Tasks#
Task configs are ‘high-level’ configs which configure the transforms outputs, losses and metrics of the model.
Specific training objects are achieved through the use of Transforms.
Note
To change the task, use a command with a format like:
workshop train task=<TASK_NAME> dataset=cath encoder=gvp trainer=cpu ...
# or
python proteinworkshop/train.py task=<TASK_NAME> dataset=cath encoder=gvp trainer=cpu ... # or trainer=gpu
Where <TASK_NAME>
is one of the tasks listed below.
See also
Denoising Tasks#
Sequence Denoising (sequence_denoising
)#
This config trains a model to predict the original identies of the corrupted residues in a protein sequence.
The corruption is configured by the sequence noise transform <proteinworkshop.tasks.sequence_denoising.SequenceNoiseTransform
>, which can be configured to apply masking or mutation
corruptions in various amounts to the input sequence.

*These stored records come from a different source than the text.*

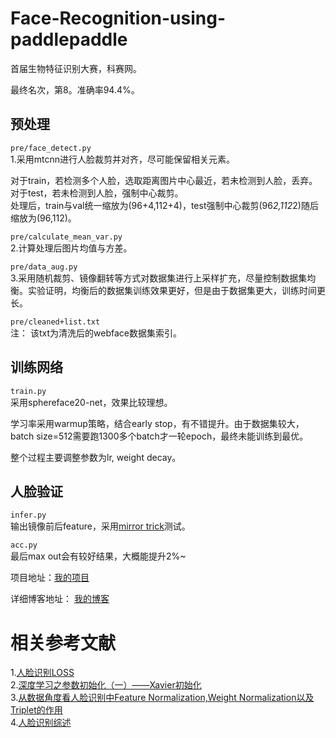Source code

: # Face-Recognition-using-paddlepaddle
首届生物特征识别大赛，科赛网。

最终名次，第8。准确率94.4%。
## 预处理
`pre/face_detect.py` \
1.采用mtcnn进行人脸裁剪并对齐，尽可能保留相关元素。

对于train，若检测多个人脸，选取距离图片中心最近，若未检测到人脸，丢弃。对于test，若未检测到人脸，强制中心裁剪。 \
处理后，train与val统一缩放为(96+4,112+4)，test强制中心裁剪(96*2,112*2)随后缩放为(96,112)。

`pre/calculate_mean_var.py` \
2.计算处理后图片均值与方差。

`pre/data_aug.py` \
3.采用随机裁剪、镜像翻转等方式对数据集进行上采样扩充，尽量控制数据集均衡。实验证明，均衡后的数据集训练效果更好，但是由于数据集更大，训练时间更长。

`pre/cleaned+list.txt` \
注： 该txt为清洗后的webface数据集索引。

## 训练网络
`train.py` \
采用sphereface20-net，效果比较理想。

学习率采用warmup策略，结合early stop，有不错提升。由于数据集较大，batch size=512需要跑1300多个batch才一轮epoch，最终未能训练到最优。

整个过程主要调整参数为lr, weight decay。

## 人脸验证
`infer.py` \
输出镜像前后feature，采用[mirror trick](https://github.com/happynear/NormFace/blob/master/MirrorFace.md)测试。

`acc.py` \
最后max out会有较好结果，大概能提升2%~



项目地址：[我的项目](https://www.kesci.com/home/project/5b713833a537e0001005beae)

详细博客地址： [我的博客](http://www.luameows.wang/2018/09/14/%E6%AF%94%E8%B5%9B-%E7%99%BE%E5%BA%A6%E7%94%9F%E7%89%A9%E7%89%B9%E5%BE%81%E8%AF%86%E5%88%AB%E5%A4%A7%E8%B5%9B-%E5%A4%8D%E8%B5%9B/)

# 相关参考文献
1.[人脸识别LOSS](https://zhuanlan.zhihu.com/p/34436551) \
2.[深度学习之参数初始化（一）——Xavier初始化](https://blog.csdn.net/victoriaw/article/details/73000632) \
3.[从数据角度看人脸识别中Feature Normalization,Weight Normalization以及Triplet的作用](https://zhuanlan.zhihu.com/p/33288325) \
4.[人脸识别综述](https://xraft.github.io/2018/03/21/FaceRecognition/)


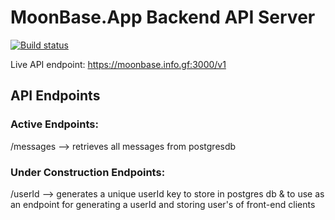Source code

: # MoonBase.App Backend API Server

[![Build status](https://ci.appveyor.com/api/projects/status/h2uvmx9yft68k6b2?svg=true)](https://ci.appveyor.com/project/chidimo/express-api-template)

Live API endpoint: <https://moonbase.info.gf:3000/v1>

## API Endpoints

### Active Endpoints:
/messages --> retrieves all messages from postgresdb

### Under Construction Endpoints:
/userId --> generates a unique userId key to store in postgres db & to use as an endpoint for generating a userId and storing user's of front-end clients 

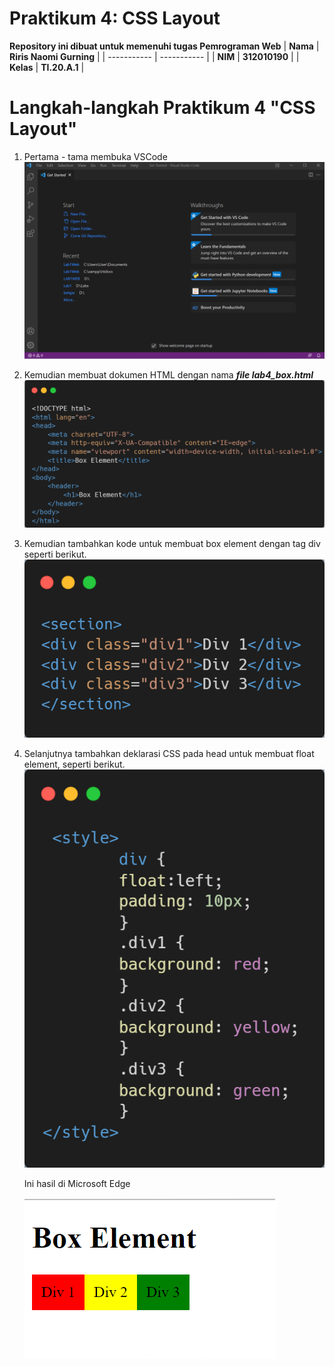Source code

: # Praktikum 4: CSS Layout

<strong>Repository ini dibuat untuk memenuhi tugas Pemrograman Web</strong>
| <strong>Nama</strong>      | <strong>Riris Naomi Gurning</strong>  |
| ----------- | ----------- |
| <strong>NIM</strong>     | <strong>312010190</strong>       |
| <strong>Kelas</strong>   | <strong>TI.20.A.1</strong>        |

# Langkah-langkah Praktikum 4 "CSS Layout"

1. Pertama - tama membuka VSCode
 ![](Foto/foto1.png)

2. Kemudian membuat dokumen HTML dengan nama <b><i>file lab4_box.html</i></b>
 ![](Foto/foto2.png)

3. Kemudian tambahkan kode untuk membuat box element dengan tag div seperti berikut.
 ![](Foto/foto3.png)

4. Selanjutnya tambahkan deklarasi CSS pada head untuk membuat float element, seperti berikut.
 ![](Foto/foto4.png)<p>Ini hasil di Microsoft Edge</p>
 ![](Foto/foto5.png)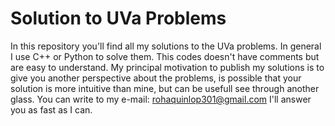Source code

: # Solution to UVa Problems
In this repository you'll find all my solutions to the UVa problems.
In general I use C++ or Python to solve them. This codes doesn't have comments but are easy to understand.
My principal motivation to publish my solutions is to give you another perspective about the problems, is possible that your solution is more intuitive than mine, but can be usefull see through another glass.
You can write to my e-mail: rohaquinlop301@gmail.com
I'll answer you as fast as I can.
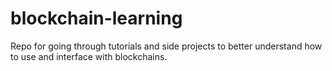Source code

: # blockchain-learning
Repo for going through tutorials and side projects to better understand how to use and interface with blockchains.
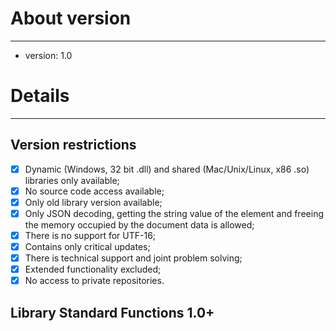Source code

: #	About version
-------------------
* version: 1.0

#	Details
-------------------
##	Version restrictions

- [x] Dynamic (Windows, 32 bit .dll) and shared (Mac/Unix/Linux, x86 .so) libraries only available;
- [x] No source code access available;
- [x] Only old library version available;
- [x] Only JSON decoding, getting the string value of the element and freeing the memory occupied by the document data is allowed;
- [x] There is no support for UTF-16;
- [x] Contains only critical updates;
- [x] There is technical support and joint problem solving;
- [x] Extended functionality excluded;
- [x] No access to private repositories.

## Library Standard Functions 1.0+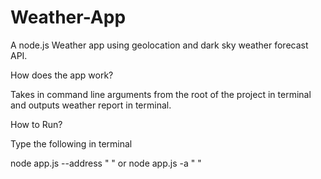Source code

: # Weather-App
A node.js Weather app using geolocation and dark sky weather forecast API. 

How does the app work?

Takes in command line arguments from the root of the project in terminal and outputs weather report in terminal.

How to Run?

Type the following in terminal

node app.js --address " <insert your location address>"
or 
node app.js -a " <insert your location address>"
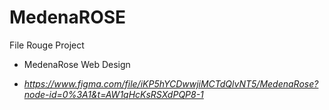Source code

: # MedenaROSE
File Rouge Project
 
- MedenaRose Web Design
* *https://www.figma.com/file/iKP5hYCDwwjiMCTdQlvNT5/MedenaRose?node-id=0%3A1&t=AW1qHcKsRSXdPQP8-1*
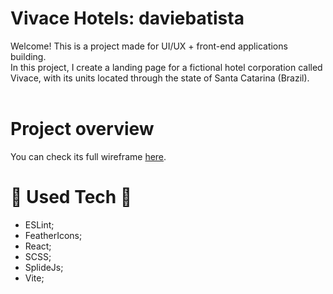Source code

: # Vivace Hotels: daviebatista

Welcome! This is a project made for UI/UX + front-end applications building.
<br>
In this project, I create a landing page for a fictional hotel corporation called Vivace, with its units located through the state of Santa Catarina (Brazil).
<br>
<br>

# Project overview

You can check its full wireframe <a href="https://www.figma.com/file/YthDo58TItOrjkhOk11nlf/Vivace-Hotels?type=design&node-id=0%3A1&t=Tq2j4rQMXJGONRq0-1">here</a>.

# 🔨 Used Tech 🔨

* ESLint;
* FeatherIcons;
* React;
* SCSS;
* SplideJs;
* Vite;
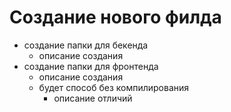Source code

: # Создание нового филда
- создание папки для бекенда
	- описание создания
- создание папки для фронтенда
	- описание создания
	- будет способ без компилирования
		- описание отличий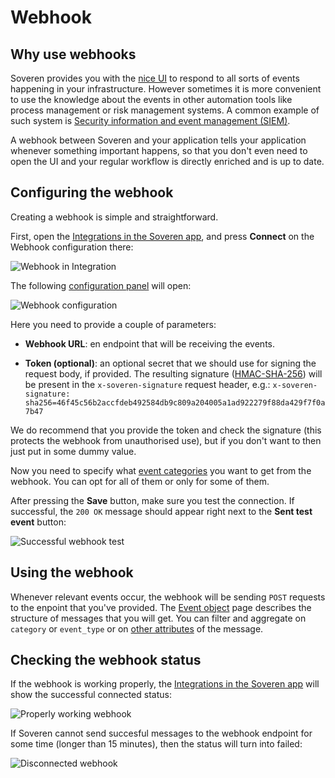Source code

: # Webhook

## Why use webhooks

Soveren provides you with the [nice UI](../overview/#events) to respond to all sorts of events happening in your infrastructure. However sometimes it is more convenient to use the knowledge about the events in other automation tools like process management or risk management systems. A common example of such system is [Security information and event management (SIEM)](https://en.wikipedia.org/wiki/Security_information_and_event_management).

A webhook between Soveren and your application tells your application whenever something important happens, so that you don't even need to open the UI and your regular workflow is directly enriched and is up to date.

## Configuring the webhook

Creating a webhook is simple and straightforward.

First, open the [Integrations in the Soveren app](https://app.soveren.io/integrations/), and press **Connect** on the Webhook configuration there:

![Webhook in Integration](../../img/integration/integrations-list-webhook.png "Webhook in Integration")

The following [configuration panel](https://app.soveren.io/integrations/webhook/) will open:

![Webhook configuration](../../img/integration/webhook-config-emtpy.png "Webhook configuration")

Here you need to provide a couple of parameters:

* **Webhook URL**: en endpoint that will be receiving the events.

* **Token (optional)**: an optional secret that we should use for signing the request body, if provided. The resulting signature ([HMAC-SHA-256](https://en.wikipedia.org/wiki/HMAC)) will be present in the `x-soveren-signature` request header, e.g.: `x-soveren-signature: sha256=46f45c56b2accfdeb492584db9c809a204005a1ad922279f88da429f7f0a7b47`

We do recommend that you provide the token and check the signature (this protects the webhook from unauthorised use), but if you don't want to then just put in some dummy value.

Now you need to specify what [event categories](../event-objects/#event-categories) you want to get from the webhook. You can opt for all of them or only for some of them.

After pressing the **Save** button, make sure you test the connection. If successful, the `200 OK` message should appear right next to the **Sent test event** button:

![Successful webhook test](../../img/integration/webhook-config-full.png "Successful webhook test")

## Using the webhook

Whenever relevant events occur, the webhook will be sending `POST` requests to the enpoint that you've provided. The [Event object](../event-objects/) page describes the structure of messages that you will get. You can filter and aggregate on `category` or `event_type` or on [other attributes](../event-objects/#what-are-event-objects-in-soveren) of the message.

## Checking the webhook status

If the webhook is working properly, the [Integrations in the Soveren app](https://app.soveren.io/integrations/) will show the successful connected status:

![Properly working webhook](../../img/integration/webhook-connected.png "Properly working webhook")

If Soveren cannot send succesful messages to the webhook endpoint for some time (longer than 15 minutes), then the status will turn into failed:

![Disconnected webhook](../../img/integration/webhook-disconnected.png "Disconnected webhook")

config/task/sequence_denoising.yaml
# @package _global_
defaults:
- override /metrics:
- accuracy
- f1_score
- perplexity
- override /decoder:
- residue_type
- override /transforms:
- remove_missing_ca
- sequence_denoising
dataset:
num_classes: 23
callbacks:
early_stopping:
monitor: val/residue_type/accuracy
mode: "max"
model_checkpoint:
monitor: val/residue_type/accuracy
mode: "max"
task:
task: "sequence_denoising"
classification_type: "multiclass"
metric_average: "micro"
losses:
residue_type: cross_entropy
label_smoothing: 0.0
output:
- residue_type
supervise_on:
- residue_type
Structure Denoising (structure_denoising
)#
This config trains a model to predict the original Cartesian coordinates of the corrupted residues in a protein structure.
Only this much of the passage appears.